**TASK DESCRIPTION:** The string "from" appears in some lines of the entries that follow; copy each such line.

**AVAILABLE RECORDS:**

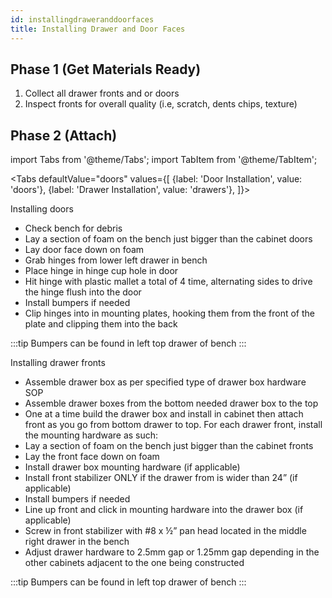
 ```yaml
---
id: installingdraweranddoorfaces
title: Installing Drawer and Door Faces
---
```


## Phase 1 (Get Materials Ready)

1. Collect all drawer fronts and or doors 
2. Inspect fronts for overall quality (i.e, scratch, dents chips, texture)

## Phase 2 (Attach)

import Tabs from '@theme/Tabs';
import TabItem from '@theme/TabItem';

<Tabs
  defaultValue="doors"
  values={[
    {label: 'Door Installation', value: 'doors'},
    {label: 'Drawer Installation', value: 'drawers'},
  ]}>
  <TabItem value="doors">

Installing doors

* Check bench for debris
* Lay a section of foam on the bench just bigger than the cabinet doors
* Lay door face down on foam
* Grab hinges from lower left drawer in bench 
* Place hinge in hinge cup hole in door
* Hit hinge with plastic mallet a total of 4 time, alternating sides to drive the hinge flush into the door 
* Install bumpers if needed
* Clip hinges into in mounting plates, hooking them from the front of the plate and clipping them into the back

:::tip
Bumpers can be found in left top drawer of bench
:::
 </TabItem>
  <TabItem value="drawers">

Installing drawer fronts

* Assemble drawer box as per specified type of drawer box hardware SOP
* Assemble drawer boxes from the bottom needed drawer box to the top
* One at a time build the drawer box and install in cabinet then attach front as you go from bottom drawer to top. For each drawer front, install the mounting hardware as such: 
* Lay a section of foam on the bench just bigger than the cabinet fronts
* Lay the front face down on foam
* Install drawer box mounting hardware (if applicable)
* Install front stabilizer ONLY if the drawer from is wider than 24” (if applicable)
* Install bumpers if needed
* Line up front and click in mounting hardware into the drawer box (if applicable) 
* Screw in front stabilizer with #8 x ½” pan head located in the middle right drawer in the bench 
* Adjust drawer hardware to 2.5mm gap or 1.25mm gap depending in the other cabinets adjacent to the one being constructed
    
:::tip
Bumpers can be found in left top drawer of bench
:::

</TabItem>
</Tabs>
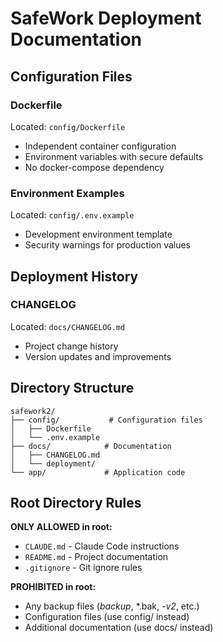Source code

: # SafeWork Deployment Documentation

## Configuration Files

### Dockerfile
Located: `config/Dockerfile`
- Independent container configuration
- Environment variables with secure defaults
- No docker-compose dependency

### Environment Examples
Located: `config/.env.example`
- Development environment template
- Security warnings for production values

## Deployment History

### CHANGELOG
Located: `docs/CHANGELOG.md`
- Project change history
- Version updates and improvements

## Directory Structure

```
safework2/
├── config/           # Configuration files
│   ├── Dockerfile
│   └── .env.example
├── docs/            # Documentation
│   ├── CHANGELOG.md
│   └── deployment/
└── app/             # Application code
```

## Root Directory Rules

**ONLY ALLOWED in root:**
- `CLAUDE.md` - Claude Code instructions
- `README.md` - Project documentation  
- `.gitignore` - Git ignore rules

**PROHIBITED in root:**
- Any backup files (*backup*, *.bak, *-v2*, etc.)
- Configuration files (use config/ instead)
- Additional documentation (use docs/ instead)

**TASK ANSWER:**
import Tabs from '@theme/Tabs';
import TabItem from '@theme/TabItem';
* Grab hinges from lower left drawer in bench 
* Clip hinges into in mounting plates, hooking them from the front of the plate and clipping them into the back
* Assemble drawer boxes from the bottom needed drawer box to the top
* One at a time build the drawer box and install in cabinet then attach front as you go from bottom drawer to top. For each drawer front, install the mounting hardware as such: 
* Install front stabilizer ONLY if the drawer from is wider than 24” (if applicable)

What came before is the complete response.